Ira Pande comments on her translation of Prabha Khaitan’s “A Life Apart”

Ira Pande comments on her translation of Prabha Khaitan’s “A Life Apart”

I wrote a comment about the wonderful translation Ira Pande had done of A Life Apart ( http://www.jayabhattacharjirose.com/jaya/2013/05/03/prabha-khaitan-a-life-apart-an-autobiography-translated-from-the-hindi-original-by-ira-pande/ ), ruing the fact it was sans a translator’s note. The very next morning I received the following note from Ira Pande. Thank you!
6 May 2013

On translating Prabha Khaitan
I have always been fascinated by autobiographies because they reveal unknown sides of the person behind the narrative. These are often not visible even to the author of the autobiography, yet they appear to the reader quite clearly. I found this when translating my mother’s writing, even though I thought I knew all about her.

I did not know Prabha Khaitan personally but her story touched something in me. For one, here was a woman who was fearless about revealing the most intimate details of her life and one looked at herself with a dispassionate eye. I tried to get a sense of her when her foster son, Sundeep Bhatoria, asked me to translate her autobiography, but he said he had never been able to get himself to read it and refused to be drawn into a discussion. So her life was a mystery locked in a story she had left behind.

What first struck me was that, despite the honesty and courage, Prabha Khaitan was unable to stand up to a man who appeared petty, petulant and unworthy of her: her lover, Dr Saraf. To me, the original Anya se Ananya, the Hindi version, brought two strange truths together: one was her courage and indomitable will to succeed and defy her Marwari clan and Calcutta society; the other was her disturbing sense of low self-esteem.

I feel there is something that a language bestows by its vocabulary to a narrative. Hindi, by its very nature and political history, is the language of the powerless and the exploited. So it lends itself very easily to self-pity.
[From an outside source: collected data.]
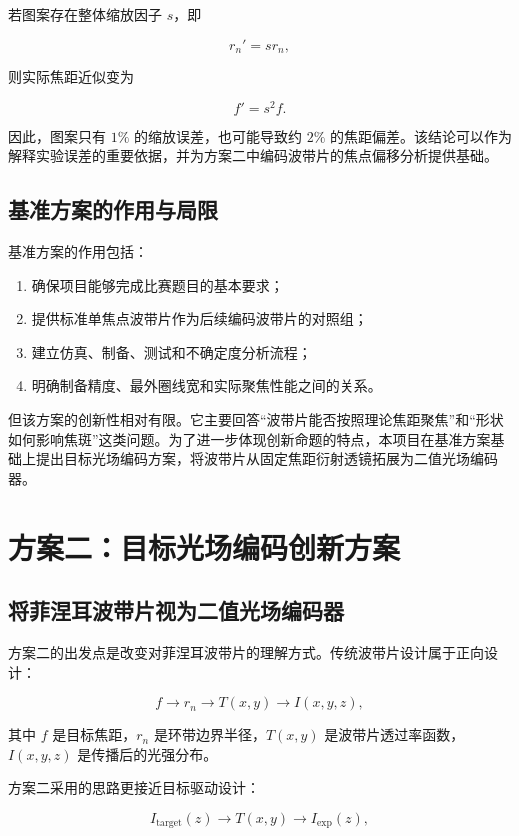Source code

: \documentclass[UTF8,a4paper,11pt]{ctexart}
\begin{document}
若图案存在整体缩放因子 $s$，即

\[
r_n'=sr_n,
\]

则实际焦距近似变为

\[
f'=s^2f.
\]

因此，图案只有 $1\%$ 的缩放误差，也可能导致约 $2\%$ 的焦距偏差。该结论可以作为解释实验误差的重要依据，并为方案二中编码波带片的焦点偏移分析提供基础。

\subsection{基准方案的作用与局限}

基准方案的作用包括：

\begin{enumerate}[label=(\arabic*)]
\item 确保项目能够完成比赛题目的基本要求；
\item 提供标准单焦点波带片作为后续编码波带片的对照组；
\item 建立仿真、制备、测试和不确定度分析流程；
\item 明确制备精度、最外圈线宽和实际聚焦性能之间的关系。
\end{enumerate}

但该方案的创新性相对有限。它主要回答“波带片能否按照理论焦距聚焦”和“形状如何影响焦斑”这类问题。为了进一步体现创新命题的特点，本项目在基准方案基础上提出目标光场编码方案，将波带片从固定焦距衍射透镜拓展为二值光场编码器。

\section{方案二：目标光场编码创新方案}

\subsection{将菲涅耳波带片视为二值光场编码器}

方案二的出发点是改变对菲涅耳波带片的理解方式。传统波带片设计属于正向设计：

\[
f \longrightarrow r_n \longrightarrow T(x,y) \longrightarrow I(x,y,z),
\]

其中 $f$ 是目标焦距，$r_n$ 是环带边界半径，$T(x,y)$ 是波带片透过率函数，$I(x,y,z)$ 是传播后的光强分布。

方案二采用的思路更接近目标驱动设计：

\[
I_{\mathrm{target}}(z) \longrightarrow T(x,y) \longrightarrow I_{\mathrm{exp}}(z),
\]
\end{document}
English, on the other hand, is the language of confidence and power just as Urdu is the language of romantic longing and lyric grace, of tragedy and requiems. Translating from one into another requires not just a strong understanding of the cultural predisposition of these languages but the ability to reconcile the two halves. For me, bringing out the courage and the weakness of Prabha’s persona was the problem to grapple with for both had their own place in her life’s story. I am glad that many readers have seen these two strands in my translation.